**TASK DIRECTIONS:**
From first line to last, transcribe the listing exactly and skip any image.

**SUPPLIED DATA:**

--------------------------------------------------

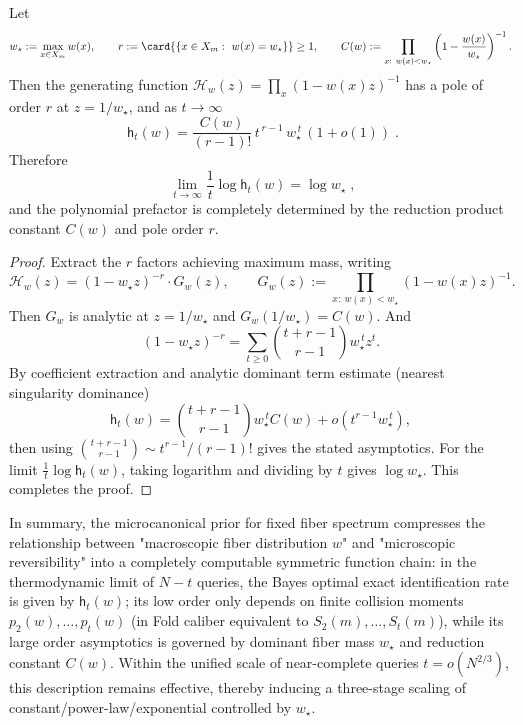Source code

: \begin{theorem}\label{thm:pom-microcanonical-fold-dominant-pole-asymptotics}
Let
\[
w_\star:=\max_{x\in X_m} w(x),
\qquad
r:=\card{\{x\in X_m:\ w(x)=w_\star\}}\ge 1,
\qquad
C(w):=\prod_{x:\ w(x)<w_\star}\left(1-\frac{w(x)}{w_\star}\right)^{-1}.
\]
Then the generating function \(\mathcal{H}_w(z)=\prod_x(1-w(x)z)^{-1}\) has a pole of order \(r\) at \(z=1/w_\star\), and as \(t\to\infty\)
\[
\boxed{\;
\mathsf{h}_t(w)=\frac{C(w)}{(r-1)!}\,t^{\,r-1}\,w_\star^{\,t}\,(1+o(1))\; } .
\]
Therefore
\[
\boxed{\;
\lim_{t\to\infty}\frac{1}{t}\log \mathsf{h}_t(w)=\log w_\star\; } ,
\]
and the polynomial prefactor is completely determined by the reduction product constant \(C(w)\) and pole order \(r\).
\end{theorem}
\begin{proof}
Extract the \(r\) factors achieving maximum mass, writing
\[
\mathcal{H}_w(z)=(1-w_\star z)^{-r}\cdot G_w(z),
\qquad
G_w(z):=\prod_{x:\ w(x)<w_\star}(1-w(x)z)^{-1}.
\]
Then \(G_w\) is analytic at \(z=1/w_\star\) and \(G_w(1/w_\star)=C(w)\).
And
\[
(1-w_\star z)^{-r}=\sum_{t\ge 0}\binom{t+r-1}{r-1}w_\star^{\,t}z^t.
\]
By coefficient extraction and analytic dominant term estimate (nearest singularity dominance)
\[
\mathsf{h}_t(w)=\binom{t+r-1}{r-1}w_\star^{\,t}C(w)+o\!\left(t^{r-1}w_\star^{\,t}\right),
\]
then using \(\binom{t+r-1}{r-1}\sim t^{r-1}/(r-1)!\) gives the stated asymptotics.
For the limit \(\frac{1}{t}\log \mathsf{h}_t(w)\), taking logarithm and dividing by \(t\) gives \(\log w_\star\). This completes the proof.
\end{proof}



In summary, the microcanonical prior for fixed fiber spectrum compresses the relationship between "macroscopic fiber distribution \(w\)" and "microscopic reversibility" into a completely computable symmetric function chain:
in the thermodynamic limit of \(N-t\) queries, the Bayes optimal exact identification rate is given by \(\mathsf{h}_t(w)\);
its low order only depends on finite collision moments \(p_2(w),\dots,p_t(w)\) (in Fold caliber equivalent to \(S_2(m),\dots,S_t(m)\)),
while its large order asymptotics is governed by dominant fiber mass \(w_\star\) and reduction constant \(C(w)\).
Within the unified scale of near-complete queries \(t=o(N^{2/3})\), this description remains effective, thereby inducing a three-stage scaling of constant/power-law/exponential controlled by \(w_\star\).

\endinput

--------------------------------------------------

**EXERCISE RESULT:**
Source code

: \begin{theorem}\label{thm:pom-microcanonical-fold-dominant-pole-asymptotics}
Let
\[
w_\star:=\max_{x\in X_m} w(x),
\qquad
r:=\card{\{x\in X_m:\ w(x)=w_\star\}}\ge 1,
\qquad
C(w):=\prod_{x:\ w(x)<w_\star}\left(1-\frac{w(x)}{w_\star}\right)^{-1}.
\]
Then the generating function \(\mathcal{H}_w(z)=\prod_x(1-w(x)z)^{-1}\) has a pole of order \(r\) at \(z=1/w_\star\), and as \(t\to\infty\)
\[
\boxed{\;
\mathsf{h}_t(w)=\frac{C(w)}{(r-1)!}\,t^{\,r-1}\,w_\star^{\,t}\,(1+o(1))\; } .
\]
Therefore
\[
\boxed{\;
\lim_{t\to\infty}\frac{1}{t}\log \mathsf{h}_t(w)=\log w_\star\; } ,
\]
and the polynomial prefactor is completely determined by the reduction product constant \(C(w)\) and pole order \(r\).
\end{theorem}
\begin{proof}
Extract the \(r\) factors achieving maximum mass, writing
\[
\mathcal{H}_w(z)=(1-w_\star z)^{-r}\cdot G_w(z),
\qquad
G_w(z):=\prod_{x:\ w(x)<w_\star}(1-w(x)z)^{-1}.
\]
Then \(G_w\) is analytic at \(z=1/w_\star\) and \(G_w(1/w_\star)=C(w)\).
And
\[
(1-w_\star z)^{-r}=\sum_{t\ge 0}\binom{t+r-1}{r-1}w_\star^{\,t}z^t.
\]
By coefficient extraction and analytic dominant term estimate (nearest singularity dominance)
\[
\mathsf{h}_t(w)=\binom{t+r-1}{r-1}w_\star^{\,t}C(w)+o\!\left(t^{r-1}w_\star^{\,t}\right),
\]
then using \(\binom{t+r-1}{r-1}\sim t^{r-1}/(r-1)!\) gives the stated asymptotics.
For the limit \(\frac{1}{t}\log \mathsf{h}_t(w)\), taking logarithm and dividing by \(t\) gives \(\log w_\star\). This completes the proof.
\end{proof}



In summary, the microcanonical prior for fixed fiber spectrum compresses the relationship between "macroscopic fiber distribution \(w\)" and "microscopic reversibility" into a completely computable symmetric function chain:
in the thermodynamic limit of \(N-t\) queries, the Bayes optimal exact identification rate is given by \(\mathsf{h}_t(w)\);
its low order only depends on finite collision moments \(p_2(w),\dots,p_t(w)\) (in Fold caliber equivalent to \(S_2(m),\dots,S_t(m)\)),
while its large order asymptotics is governed by dominant fiber mass \(w_\star\) and reduction constant \(C(w)\).
Within the unified scale of near-complete queries \(t=o(N^{2/3})\), this description remains effective, thereby inducing a three-stage scaling of constant/power-law/exponential controlled by \(w_\star\).

\endinput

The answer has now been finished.